NEW YORK -- For Peyton Manning, all is as it should be as the Super Bowl arrives. He has had perhaps the greatest season ever for an NFL quarterback and he is expected to be awarded his unprecedented fifth league most valuable player award here Saturday night. If he and his Denver Broncos beat the Seattle Seahawks in nearby East Rutherford, N.J., on Sunday for Manning’s second career Super Bowl triumph, the case that he is the best quarterback in the sport’s history would be bolstered further.
The Broncos’ decision to sign Manning in March 2012 - after he’d had four surgeries on his neck, missed the entire 2011 season and was released by the Indianapolis Colts - has paid off handsomely.

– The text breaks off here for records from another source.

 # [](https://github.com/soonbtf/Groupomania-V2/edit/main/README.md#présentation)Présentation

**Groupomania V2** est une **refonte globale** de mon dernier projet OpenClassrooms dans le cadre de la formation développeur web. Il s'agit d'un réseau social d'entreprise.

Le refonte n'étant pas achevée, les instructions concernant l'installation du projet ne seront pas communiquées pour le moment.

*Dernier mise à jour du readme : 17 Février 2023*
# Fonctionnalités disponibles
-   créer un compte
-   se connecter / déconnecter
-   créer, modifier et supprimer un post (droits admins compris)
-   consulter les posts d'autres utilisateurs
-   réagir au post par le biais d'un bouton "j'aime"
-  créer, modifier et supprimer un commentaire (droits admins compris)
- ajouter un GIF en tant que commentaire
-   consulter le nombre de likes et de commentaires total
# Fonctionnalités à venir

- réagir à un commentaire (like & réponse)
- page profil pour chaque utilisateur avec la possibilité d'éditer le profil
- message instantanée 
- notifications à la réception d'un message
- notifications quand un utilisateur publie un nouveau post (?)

But none of that should obscure the fact that what the Broncos did in signing Manning was a gamble. When Manning left the Colts and was searching for a new team, there were no assurances that he would be the same player again, that he would still be the Peyton Manning that the football-watching world had known for his first 13 NFL seasons in Indianapolis. The best-case scenario has unfolded for Manning and the Broncos. But it was not promised at the time.
Manning had been told by his doctors they were confident they’d repaired his neck injury. But they offered him no assurances that his nerves would regenerate sufficiently to fully restore his arm strength. And although there had been positive signs in that regard by the time Manning began auditioning for teams and was ready to pick his next NFL destination, there was no way for decision-makers with the Broncos and other clubs to know how Manning’s body would react to the rigors of playing football again.

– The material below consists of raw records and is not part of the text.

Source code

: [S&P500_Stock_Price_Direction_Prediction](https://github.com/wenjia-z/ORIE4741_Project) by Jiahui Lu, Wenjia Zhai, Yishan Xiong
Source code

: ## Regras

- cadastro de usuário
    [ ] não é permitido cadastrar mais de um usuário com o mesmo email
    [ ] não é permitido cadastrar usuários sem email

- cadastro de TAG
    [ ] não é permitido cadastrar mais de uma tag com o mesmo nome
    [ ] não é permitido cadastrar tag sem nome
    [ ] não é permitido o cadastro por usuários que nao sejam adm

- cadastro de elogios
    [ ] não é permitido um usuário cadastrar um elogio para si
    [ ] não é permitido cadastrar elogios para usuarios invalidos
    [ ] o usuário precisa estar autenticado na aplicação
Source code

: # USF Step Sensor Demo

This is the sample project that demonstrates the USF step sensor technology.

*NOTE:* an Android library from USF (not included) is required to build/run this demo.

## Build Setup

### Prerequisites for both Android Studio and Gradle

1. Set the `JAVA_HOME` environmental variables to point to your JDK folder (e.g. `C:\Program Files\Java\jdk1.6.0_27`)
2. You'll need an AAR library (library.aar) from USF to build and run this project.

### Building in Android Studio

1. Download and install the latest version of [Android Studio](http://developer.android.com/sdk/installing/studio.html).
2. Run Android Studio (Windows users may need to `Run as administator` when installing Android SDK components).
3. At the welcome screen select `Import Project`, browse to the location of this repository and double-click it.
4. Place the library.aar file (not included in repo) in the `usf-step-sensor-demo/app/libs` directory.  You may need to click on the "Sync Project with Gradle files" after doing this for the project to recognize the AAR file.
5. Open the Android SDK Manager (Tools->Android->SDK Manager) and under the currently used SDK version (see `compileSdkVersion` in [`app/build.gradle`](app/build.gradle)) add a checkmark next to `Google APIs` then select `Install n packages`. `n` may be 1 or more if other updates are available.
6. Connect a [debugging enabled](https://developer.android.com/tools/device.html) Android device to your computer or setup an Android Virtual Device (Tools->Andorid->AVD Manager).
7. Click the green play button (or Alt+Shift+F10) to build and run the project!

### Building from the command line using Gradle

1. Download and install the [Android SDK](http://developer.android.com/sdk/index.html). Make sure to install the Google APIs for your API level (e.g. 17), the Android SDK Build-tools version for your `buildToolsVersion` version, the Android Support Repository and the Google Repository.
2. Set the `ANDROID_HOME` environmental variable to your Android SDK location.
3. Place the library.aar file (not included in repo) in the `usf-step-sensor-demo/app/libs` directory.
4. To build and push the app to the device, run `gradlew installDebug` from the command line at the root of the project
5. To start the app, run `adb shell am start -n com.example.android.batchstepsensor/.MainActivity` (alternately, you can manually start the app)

There had been some speculation at the time that Manning might return to play late in the 2011 season for the Colts. But Polian said that never was a realistic hope. Polian and his father, former Colts executive Bill Polian, were fired by the team in January 2012, and Coach Jim Caldwell was dismissed soon thereafter. But Chris Polian, now the director of pro personnel for the Jacksonville Jaguars, said the Colts still would have released Manning even if the team hadn’t undergone a regime change because the decision rested with owner Jim Irsay.
Chris Polian also said of Manning: "There was no road map. He just kept grinding. He saw a lot of people and got a lot of opinions. It wasn’t a situation where there were clear answers. It wasn’t an ACL. It wasn’t an injury where they could tell you, ‘Do this and this, and this is when you’ll be back.’ He’d had multiple surgeries. Age was starting to become a stronger variable. I think Peyton has said it: There wasn’t any single significant breakthrough. It was just daily, incremental improvement."

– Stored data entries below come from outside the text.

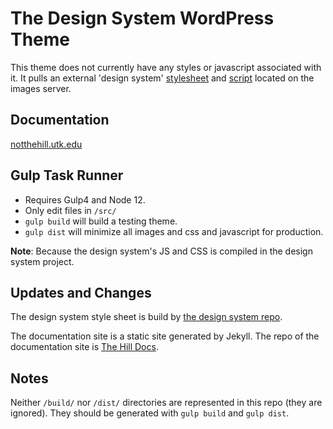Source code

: # The Design System WordPress Theme

This theme does not currently have any styles or javascript associated with it. It pulls an external 'design system' [stylesheet](http://images.utk.edu/designsystem/2020/assets/css/style.css) and [script](http://images.utk.edu/designsystem/2020/assets/js/utk.js) located on the images server.

## Documentation

[notthehill.utk.edu](https://notthehill.utk.edu)

## Gulp Task Runner

- Requires Gulp4 and Node 12.
- Only edit files in `/src/`
- `gulp build` will build a testing theme.
- `gulp dist` will minimize all images and css and javascript for production.

**Note**: Because the design system's JS and CSS is compiled in the design system project.

## Updates and Changes

The design system style sheet is build by [the design system repo](https://github.utk.edu/ocm/design-system-build-files).

The documentation site is a static site generated by Jekyll. The repo of the documentation site is [The Hill Docs](https://github.utk.edu/ocm/thehill-docs).

## Notes

Neither `/build/` nor `/dist/` directories are represented in this repo (they are ignored). They should be generated with `gulp build` and `gulp dist`.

The Colts released Manning in early March 2012, avoiding paying him a $28 million bonus about to be due to him under his contract, and he picked the Broncos less than two weeks later, signing a five-year contract worth about $96 million. He passed teams’ physicals and impressed them with his throwing, even while warning them that his arm needed further strengthening based on nerve regeneration. His contract with the Broncos included $18 million immediately guaranteed for last season, according to a person familiar with the deal, plus another $40 million divided evenly between this season and next season that became guaranteed when he passed a physical after last season to show that his neck remained sound.
Although Manning chose the Broncos and John Elway, the team’s front office chief who won two Super Bowls as its quarterback, others were just as willing to take the chance that Manning would be Manning again. The Tennessee Titans and San Francisco 49ers remained in the running until the end.